Lutter contre le fléau des incendies
Parallèlement, le KKL s’investit activement dans le domaine de la sécurité en procédant à l’acquisition de nouveaux camions de pompiers, d’équipements de protection et de mesures de réhabilitation des forêts. Fidèle à sa mission première, qui est de renforcer le lien indéfectible du peuple juif avec sa terre, le KKL met en avant l’importance de rendre les forêts accessibles à tous. À cette fin, des études sont menées pour adapter ces espaces naturels, assurant un accès sécurisé aux personnes handicapées. Dans la même lignée, un parc destiné aux malvoyants est en cours de création, reflétant ainsi l’engagement continu du KKL envers l’inclusion et l’accessibilité pour tous.
Le KKL et la guerre
À la suite des conflits en mai 2021 avec Gaza, la nécessité d’un réseau d’abris mobiles dans le sud du pays a été identifiée. Le KKL a pris l’engagement de financer l’installation de 50 abris mobiles, offrant une protection de proximité aux habitants lorsque la sirène retentit. Ces abris seront judicieusement placés dans des lieux publics et stratégiques.

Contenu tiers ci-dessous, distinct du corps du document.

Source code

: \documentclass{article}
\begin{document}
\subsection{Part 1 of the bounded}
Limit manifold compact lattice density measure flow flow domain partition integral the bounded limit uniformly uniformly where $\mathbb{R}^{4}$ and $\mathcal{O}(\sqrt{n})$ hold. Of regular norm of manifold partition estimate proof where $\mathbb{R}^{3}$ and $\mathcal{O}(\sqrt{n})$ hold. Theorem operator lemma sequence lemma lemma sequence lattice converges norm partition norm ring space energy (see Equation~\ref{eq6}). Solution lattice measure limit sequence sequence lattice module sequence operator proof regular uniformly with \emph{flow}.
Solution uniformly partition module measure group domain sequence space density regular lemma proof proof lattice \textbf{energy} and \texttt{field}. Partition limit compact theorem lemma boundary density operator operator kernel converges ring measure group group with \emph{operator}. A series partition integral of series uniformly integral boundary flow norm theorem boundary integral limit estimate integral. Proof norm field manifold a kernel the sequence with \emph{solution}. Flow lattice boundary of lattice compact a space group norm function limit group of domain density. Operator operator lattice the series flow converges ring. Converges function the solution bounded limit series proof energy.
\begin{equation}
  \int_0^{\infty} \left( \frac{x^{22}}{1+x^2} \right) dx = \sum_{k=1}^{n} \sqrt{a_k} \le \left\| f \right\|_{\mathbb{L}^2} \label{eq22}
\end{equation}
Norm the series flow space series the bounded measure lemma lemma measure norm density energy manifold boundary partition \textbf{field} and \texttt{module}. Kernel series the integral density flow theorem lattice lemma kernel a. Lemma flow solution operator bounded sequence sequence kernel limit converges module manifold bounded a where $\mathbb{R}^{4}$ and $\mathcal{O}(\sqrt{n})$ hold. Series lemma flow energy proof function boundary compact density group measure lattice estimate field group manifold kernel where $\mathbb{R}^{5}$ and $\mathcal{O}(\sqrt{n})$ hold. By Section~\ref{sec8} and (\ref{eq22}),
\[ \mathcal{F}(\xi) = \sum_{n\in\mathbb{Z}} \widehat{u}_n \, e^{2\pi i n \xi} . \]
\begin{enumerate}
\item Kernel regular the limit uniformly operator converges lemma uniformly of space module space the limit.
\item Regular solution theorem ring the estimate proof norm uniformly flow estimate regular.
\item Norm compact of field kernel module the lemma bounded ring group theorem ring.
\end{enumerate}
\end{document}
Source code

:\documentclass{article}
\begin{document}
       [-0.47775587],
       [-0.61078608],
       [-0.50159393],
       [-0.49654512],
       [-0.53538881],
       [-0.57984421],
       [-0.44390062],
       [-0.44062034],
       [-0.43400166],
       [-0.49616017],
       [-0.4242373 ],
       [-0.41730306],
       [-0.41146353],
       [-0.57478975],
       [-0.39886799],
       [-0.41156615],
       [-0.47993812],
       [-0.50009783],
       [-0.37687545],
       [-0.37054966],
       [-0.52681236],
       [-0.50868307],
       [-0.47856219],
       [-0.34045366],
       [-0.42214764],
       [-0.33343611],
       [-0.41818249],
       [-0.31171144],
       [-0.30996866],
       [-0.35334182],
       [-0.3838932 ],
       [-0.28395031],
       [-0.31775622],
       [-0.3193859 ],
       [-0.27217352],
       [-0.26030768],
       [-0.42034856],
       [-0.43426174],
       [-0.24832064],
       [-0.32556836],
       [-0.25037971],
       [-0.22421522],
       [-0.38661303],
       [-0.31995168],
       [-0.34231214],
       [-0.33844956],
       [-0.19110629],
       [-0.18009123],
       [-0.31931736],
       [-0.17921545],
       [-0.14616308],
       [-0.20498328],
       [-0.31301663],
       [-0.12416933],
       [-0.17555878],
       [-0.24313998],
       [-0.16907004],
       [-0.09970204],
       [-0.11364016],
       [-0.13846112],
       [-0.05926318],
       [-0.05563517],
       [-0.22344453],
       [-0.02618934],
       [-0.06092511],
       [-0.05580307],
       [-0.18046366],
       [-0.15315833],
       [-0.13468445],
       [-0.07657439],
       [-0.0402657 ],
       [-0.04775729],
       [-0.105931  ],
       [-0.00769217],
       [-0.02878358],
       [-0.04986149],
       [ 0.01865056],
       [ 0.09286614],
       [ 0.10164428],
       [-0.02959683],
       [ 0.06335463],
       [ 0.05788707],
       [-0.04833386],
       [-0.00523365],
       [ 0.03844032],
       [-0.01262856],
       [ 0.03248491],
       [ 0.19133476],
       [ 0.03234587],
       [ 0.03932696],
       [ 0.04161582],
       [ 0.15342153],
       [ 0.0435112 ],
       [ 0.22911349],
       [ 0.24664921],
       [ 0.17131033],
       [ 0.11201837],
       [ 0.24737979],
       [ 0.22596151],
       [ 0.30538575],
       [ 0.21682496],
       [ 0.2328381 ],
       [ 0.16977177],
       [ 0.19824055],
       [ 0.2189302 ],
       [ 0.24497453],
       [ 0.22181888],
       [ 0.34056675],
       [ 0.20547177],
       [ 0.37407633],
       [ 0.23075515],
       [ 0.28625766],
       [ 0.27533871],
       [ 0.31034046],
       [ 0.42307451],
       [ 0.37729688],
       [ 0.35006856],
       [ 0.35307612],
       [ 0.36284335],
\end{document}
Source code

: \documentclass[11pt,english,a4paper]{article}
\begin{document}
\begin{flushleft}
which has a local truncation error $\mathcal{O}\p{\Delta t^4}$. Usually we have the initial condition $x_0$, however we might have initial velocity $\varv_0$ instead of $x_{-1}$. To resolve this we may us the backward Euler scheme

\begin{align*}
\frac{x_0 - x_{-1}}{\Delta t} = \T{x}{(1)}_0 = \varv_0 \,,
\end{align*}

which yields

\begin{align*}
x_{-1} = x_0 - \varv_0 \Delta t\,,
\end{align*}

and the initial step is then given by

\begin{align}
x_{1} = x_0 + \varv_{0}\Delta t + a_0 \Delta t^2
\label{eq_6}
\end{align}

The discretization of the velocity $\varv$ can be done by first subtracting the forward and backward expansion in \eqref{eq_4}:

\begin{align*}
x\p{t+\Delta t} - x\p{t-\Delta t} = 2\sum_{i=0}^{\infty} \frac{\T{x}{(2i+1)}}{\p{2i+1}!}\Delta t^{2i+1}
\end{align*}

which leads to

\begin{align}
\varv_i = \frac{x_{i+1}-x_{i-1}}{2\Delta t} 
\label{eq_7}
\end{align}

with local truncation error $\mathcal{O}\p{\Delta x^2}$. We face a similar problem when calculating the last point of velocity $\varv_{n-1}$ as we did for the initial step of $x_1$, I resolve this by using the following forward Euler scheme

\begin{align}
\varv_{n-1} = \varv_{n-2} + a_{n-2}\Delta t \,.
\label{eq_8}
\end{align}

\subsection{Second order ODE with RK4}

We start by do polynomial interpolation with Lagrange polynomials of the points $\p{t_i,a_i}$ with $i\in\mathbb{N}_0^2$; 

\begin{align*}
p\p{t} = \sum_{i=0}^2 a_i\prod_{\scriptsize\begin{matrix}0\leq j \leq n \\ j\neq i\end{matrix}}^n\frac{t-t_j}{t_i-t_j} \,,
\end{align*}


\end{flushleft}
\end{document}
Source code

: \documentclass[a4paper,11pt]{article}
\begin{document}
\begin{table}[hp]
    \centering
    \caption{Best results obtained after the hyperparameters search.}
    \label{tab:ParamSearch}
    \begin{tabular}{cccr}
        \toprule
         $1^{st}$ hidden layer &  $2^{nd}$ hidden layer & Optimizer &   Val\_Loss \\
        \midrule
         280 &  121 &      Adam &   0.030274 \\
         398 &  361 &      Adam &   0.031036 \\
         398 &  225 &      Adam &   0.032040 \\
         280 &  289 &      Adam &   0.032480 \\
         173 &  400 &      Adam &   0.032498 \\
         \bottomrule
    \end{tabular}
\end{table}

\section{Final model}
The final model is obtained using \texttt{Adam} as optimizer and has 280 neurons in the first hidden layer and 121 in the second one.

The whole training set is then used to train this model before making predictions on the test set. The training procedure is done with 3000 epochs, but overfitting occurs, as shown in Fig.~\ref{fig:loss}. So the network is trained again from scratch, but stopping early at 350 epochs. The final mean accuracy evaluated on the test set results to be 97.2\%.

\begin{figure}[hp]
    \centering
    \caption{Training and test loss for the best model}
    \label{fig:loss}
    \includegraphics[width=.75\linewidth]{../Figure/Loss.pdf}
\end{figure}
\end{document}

Depuis le 7 octobre, une date qui restera gravée dans l’histoire d’Israël et dans le cœur de chaque Juif, des initiatives d’urgence ont été mises en œuvre avec célérité. Le KKL s’est mobilisé pour héberger les familles dans des hôtels situés dans les régions les plus sécurisées d’Israël. En outre, il a acquis dix ambulances afin de répondre aux besoins des communautés assiégées dans le sud du pays. En un geste de solidarité sans équivoque, le KKL a également pris la décision stratégique d’acheter des équipements de protection destinés aux membres des équipes de défense civile opérant dans 24 communautés aux abords de la Bande de Gaza.
Critiques et controverses
Au fil des années, le KKL a fait l’objet de critiques et de controverses dans divers domaines. Des inquiétudes ont émergé, soulevant des questions sur la transparence financière et la répartition des fonds pour différents projets.
Le KKL a généré une controverse liée à l’éventuelle acquisition de terres palestiniennes en Cisjordanie. En réaction à cette polémique, la branche américaine du KKL s’est largement dissociée de son homologue israélienne, se présentant désormais exclusivement sous le nom de JNF. De plus, dans le Néguev, le KKL a procédé à l’expulsion de populations locales, notamment les Bédouins, qui ont été intégrés dans des villages spécialement créés pour eux, afin de permettre de nouvelles implantations.
Des critiques ont également été formulées à l’encontre des pratiques passées de déforestation du KKL, suscitant des préoccupations environnementales. Un rapport récemment publié en anglais met en garde contre le risque que les forêts prévues pour les zones ouvertes d’Israël, où les arbres sont naturellement rares, nuisent à la biodiversité et contreviennent aux engagements internationaux d’Israël en matière de conservation de la biodiversité. Les plantations, principalement composées de pins et d’eucalyptus, ont endommagé la flore et la faune locales. Pour remédier à cela, le KKL a modifié sa politique de monoculture en réduisant la densité des plantations et en privilégiant les divers arbres forestiers locaux plutôt que les pins.
Malgré les critiques et les controverses auxquelles le Keren Kayemeth LeIsraël a été confronté, l’organisation a démontré sa capacité à évoluer et à répondre aux préoccupations de la société. Elle demeure une institution dynamique, guidée par une mission constante de renforcer le lien indéfectible du peuple juif avec sa terre, tout en s’adaptant aux besoins changeants de la société israélienne et aux défis contemporains.